Personal information
- Born: December 10, 1995 (age 30) Pittsburg, California, U.S.
- Listed height: 6 ft 0 in (1.83 m)
- Listed weight: 188 lb (85 kg)

Career information
- High school: Pittsburg
- College: Oregon State (2015–2017) Central Michigan (2018)
- NFL draft: 2019: 6th round, 195th overall pick

Career history
- Houston Texans (2019); Miami Dolphins (2019); Chicago Bears (2019–2021); Jacksonville Jaguars (2022)*; Seattle Seahawks (2022);
- * Offseason or practice squad member only

Awards and highlights
- First-team All-MAC (2018);

Career NFL statistics
- Total tackles: 24
- Stats at Pro Football Reference

= Xavier Crawford =

American football player (born 1995)

Xavier Crawford (born December 10, 1995) is an American former professional football player who was a cornerback in the National Football League (NFL). He played college football for the Oregon State Beavers and Central Michigan Chippewas.

==Professional career==

Pre-draft measurables
| Height | Weight | Arm length | Hand span | 40-yard dash | 10-yard split | 20-yard split | Vertical jump | Bench press |
| 5 ft 10+7⁄8 in (1.80 m) | 187 lb (85 kg) | 29+1⁄8 in (0.74 m) | 9 in (0.23 m) | 4.48 s | 1.62 s | 2.66 s | 37.5 in (0.95 m) | 11 reps |
All values from NFL Combine

===Houston Texans===
Crawford was selected by the Houston Texans in the sixth round (195th overall) of the 2019 NFL draft.
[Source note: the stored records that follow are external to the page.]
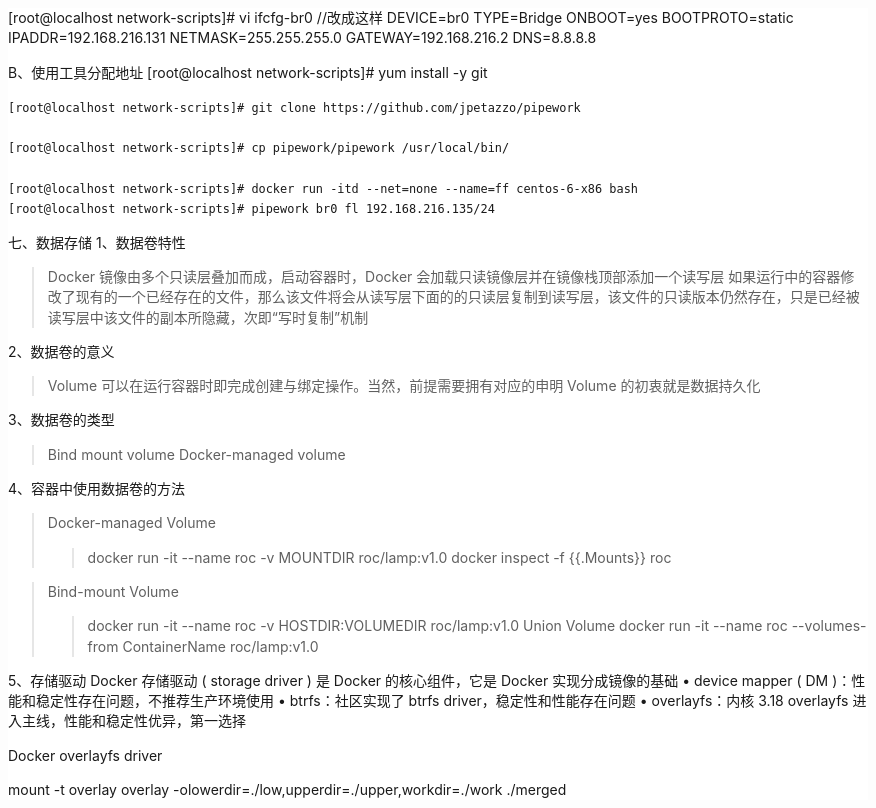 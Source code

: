[root@localhost network-scripts]# vi ifcfg-br0
		//改成这样
		DEVICE=br0
		TYPE=Bridge
		ONBOOT=yes
		BOOTPROTO=static
		IPADDR=192.168.216.131
		NETMASK=255.255.255.0
		GATEWAY=192.168.216.2
		DNS=8.8.8.8

B、使用工具分配地址
	[root@localhost network-scripts]# yum install -y git
	
	[root@localhost network-scripts]# git clone https://github.com/jpetazzo/pipework
	
	[root@localhost network-scripts]# cp pipework/pipework /usr/local/bin/
		
	[root@localhost network-scripts]# docker run -itd --net=none --name=ff centos-6-x86 bash
	[root@localhost network-scripts]# pipework br0 fl 192.168.216.135/24



七、数据存储
1、数据卷特性
> Docker 镜像由多个只读层叠加而成，启动容器时，Docker 会加载只读镜像层并在镜像栈顶部添加一个读写层
> 如果运行中的容器修改了现有的一个已经存在的文件，那么该文件将会从读写层下面的的只读层复制到读写层，该文件的只读版本仍然存在，只是已经被读写层中该文件的副本所隐藏，次即“写时复制”机制


2、数据卷的意义
> Volume 可以在运行容器时即完成创建与绑定操作。当然，前提需要拥有对应的申明
> Volume 的初衷就是数据持久化

3、数据卷的类型
> Bind mount volume
> Docker-managed volume


4、容器中使用数据卷的方法
> Docker-managed Volume
>> docker run -it --name roc -v MOUNTDIR roc/lamp:v1.0
>> docker inspect -f {{.Mounts}}  roc
   
> Bind-mount Volume
>> docker run -it --name roc -v HOSTDIR:VOLUMEDIR  roc/lamp:v1.0
> Union Volume
>> docker run -it --name roc --volumes-from ContainerName roc/lamp:v1.0

5、存储驱动
Docker 存储驱动 ( storage driver ) 是 Docker 的核心组件，它是 Docker 实现分成镜像的基础
    • device mapper ( DM )：性能和稳定性存在问题，不推荐生产环境使用
    • btrfs：社区实现了 btrfs driver，稳定性和性能存在问题
    • overlayfs：内核 3.18 overlayfs 进入主线，性能和稳定性优异，第一选择

Docker overlayfs driver


mount -t overlay overlay -olowerdir=./low,upperdir=./upper,workdir=./work ./merged

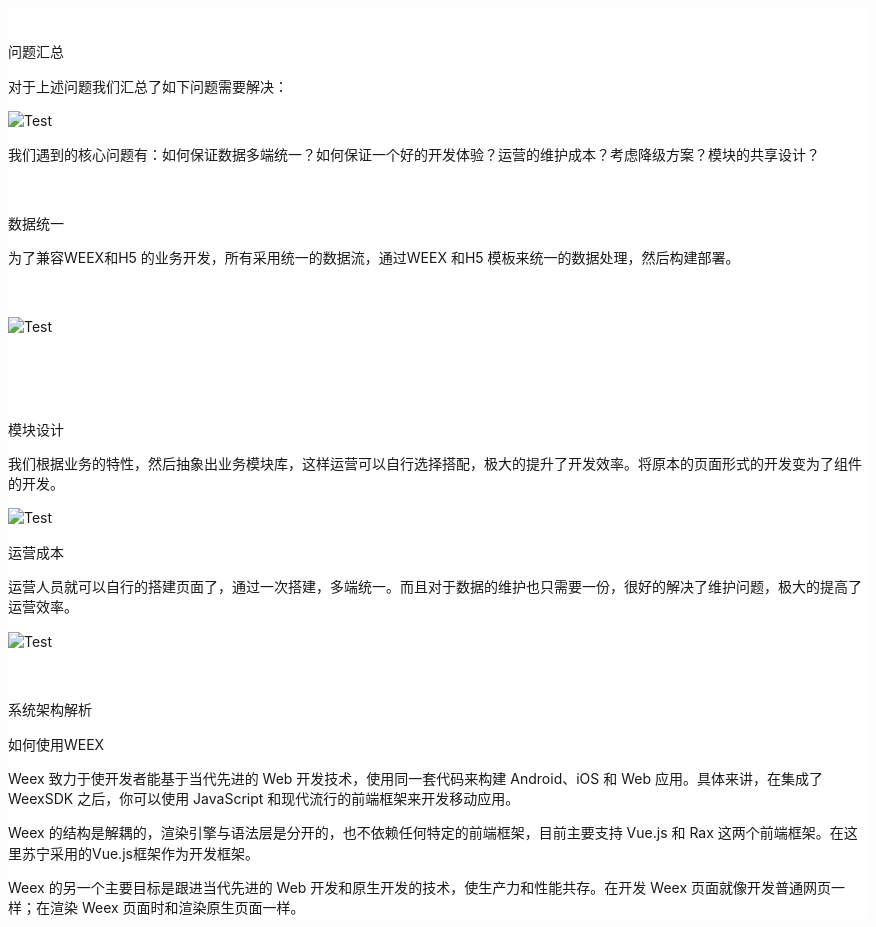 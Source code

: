 
    
 
 
 问题汇总 
 

  对于上述问题我们汇总了如下问题需要解决： 
 
 
 ![Test](https://oscimg.oschina.net/oscnet/up-2942550e5df888e24b84f3a8689f0abc35f.JPEG  '基于nodejs的动态编译 weex 组件的平台') 
 
 
 我们遇到的核心问题有：如何保证数据多端统一？如何保证一个好的开发体验？运营的维护成本？考虑降级方案？模块的共享设计？ 
 

    
 
 
 数据统一 
 

  为了兼容WEEX和H5 的业务开发，所有采用统一的数据流，通过WEEX 和H5 模板来统一的数据处理，然后构建部署。 
 

    
 
 
 ![Test](https://oscimg.oschina.net/oscnet/up-2942550e5df888e24b84f3a8689f0abc35f.JPEG  '基于nodejs的动态编译 weex 组件的平台') 
 

    
 

    
 
 
 模块设计 
 

  我们根据业务的特性，然后抽象出业务模块库，这样运营可以自行选择搭配，极大的提升了开发效率。将原本的页面形式的开发变为了组件的开发。 
 
 
 ![Test](https://oscimg.oschina.net/oscnet/up-2942550e5df888e24b84f3a8689f0abc35f.JPEG  '基于nodejs的动态编译 weex 组件的平台') 
 
 
 运营成本 
 

  运营人员就可以自行的搭建页面了，通过一次搭建，多端统一。而且对于数据的维护也只需要一份，很好的解决了维护问题，极大的提高了运营效率。 
 
 
 ![Test](https://oscimg.oschina.net/oscnet/up-2942550e5df888e24b84f3a8689f0abc35f.JPEG  '基于nodejs的动态编译 weex 组件的平台') 
 

    
 
 
 系统架构解析 
 
 
 如何使用WEEX 
 

  Weex 致力于使开发者能基于当代先进的 Web 开发技术，使用同一套代码来构建 Android、iOS 和 Web 应用。具体来讲，在集成了 WeexSDK 之后，你可以使用 JavaScript 和现代流行的前端框架来开发移动应用。 
 

  Weex 的结构是解耦的，渲染引擎与语法层是分开的，也不依赖任何特定的前端框架，目前主要支持 Vue.js 和 Rax 这两个前端框架。在这里苏宁采用的Vue.js框架作为开发框架。 
 

  Weex 的另一个主要目标是跟进当代先进的 Web 开发和原生开发的技术，使生产力和性能共存。在开发 Weex 页面就像开发普通网页一样；在渲染 Weex 页面时和渲染原生页面一样。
He was waived on October 26, 2019.

===Miami Dolphins===
On October 28, 2019, Crawford was claimed off waivers by the Miami Dolphins. He was waived on November 30, 2019 and re-signed to the practice squad. He was released on December 5, 2019.

===Chicago Bears===
On December 9, 2019, Crawford was signed to the Chicago Bears practice squad. On December 30, 2019, Crawford was signed to a reserve/future contract. After being one of the final roster cuts on September 5, 2020, he was signed to the practice squad a day later. He was elevated to the active roster on December 19, December 26, and January 2, 2021, for the team's weeks 15, 16, and 17 games against the Minnesota Vikings, Jacksonville Jaguars, and Green Bay Packers, and reverted to the practice squad after each game. On January 11, 2021, Crawford signed a reserve/futures contract with the Bears. Crawford was placed on injured reserve on December 29, 2021.

===Jacksonville Jaguars===
On March 24, 2022, Crawford signed with the Jaguars. He was waived on August 30, 2022.

===Seattle Seahawks===
On September 1, 2022, Crawford was signed to the Seattle Seahawks practice squad. He was promoted to the active roster on September 28. He was released on October 11 and re-signed to the practice squad. He was promoted to the active roster on December 27.